Stored data entries:
=== Begin Enclosure ===

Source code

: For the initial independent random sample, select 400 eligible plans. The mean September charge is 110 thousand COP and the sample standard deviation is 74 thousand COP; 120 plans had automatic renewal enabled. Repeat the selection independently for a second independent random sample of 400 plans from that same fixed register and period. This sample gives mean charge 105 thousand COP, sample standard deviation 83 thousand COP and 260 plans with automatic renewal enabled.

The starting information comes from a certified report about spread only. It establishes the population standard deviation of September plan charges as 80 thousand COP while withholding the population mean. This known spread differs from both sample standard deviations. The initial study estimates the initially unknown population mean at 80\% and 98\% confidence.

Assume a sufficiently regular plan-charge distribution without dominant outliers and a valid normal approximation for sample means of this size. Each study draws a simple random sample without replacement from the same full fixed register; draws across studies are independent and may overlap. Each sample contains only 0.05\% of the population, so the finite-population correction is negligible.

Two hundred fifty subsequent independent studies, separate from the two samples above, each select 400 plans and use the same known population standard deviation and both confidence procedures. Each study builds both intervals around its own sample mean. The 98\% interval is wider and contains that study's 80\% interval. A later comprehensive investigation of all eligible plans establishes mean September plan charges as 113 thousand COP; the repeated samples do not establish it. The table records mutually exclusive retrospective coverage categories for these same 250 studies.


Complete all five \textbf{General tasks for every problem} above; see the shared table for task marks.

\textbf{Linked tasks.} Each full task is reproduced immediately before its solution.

=== End Enclosure ===

▶ **What you need to do**
Give every record again, exactly as it reads.

▶ **Solution to this task**
Source code

: For the initial independent random sample, select 400 eligible plans. The mean September charge is 110 thousand COP and the sample standard deviation is 74 thousand COP; 120 plans had automatic renewal enabled. Repeat the selection independently for a second independent random sample of 400 plans from that same fixed register and period. This sample gives mean charge 105 thousand COP, sample standard deviation 83 thousand COP and 260 plans with automatic renewal enabled.

The starting information comes from a certified report about spread only. It establishes the population standard deviation of September plan charges as 80 thousand COP while withholding the population mean. This known spread differs from both sample standard deviations. The initial study estimates the initially unknown population mean at 80\% and 98\% confidence.

Assume a sufficiently regular plan-charge distribution without dominant outliers and a valid normal approximation for sample means of this size. Each study draws a simple random sample without replacement from the same full fixed register; draws across studies are independent and may overlap. Each sample contains only 0.05\% of the population, so the finite-population correction is negligible.

Two hundred fifty subsequent independent studies, separate from the two samples above, each select 400 plans and use the same known population standard deviation and both confidence procedures. Each study builds both intervals around its own sample mean. The 98\% interval is wider and contains that study's 80\% interval. A later comprehensive investigation of all eligible plans establishes mean September plan charges as 113 thousand COP; the repeated samples do not establish it. The table records mutually exclusive retrospective coverage categories for these same 250 studies.


Complete all five \textbf{General tasks for every problem} above; see the shared table for task marks.

\textbf{Linked tasks.} Each full task is reproduced immediately before its solution.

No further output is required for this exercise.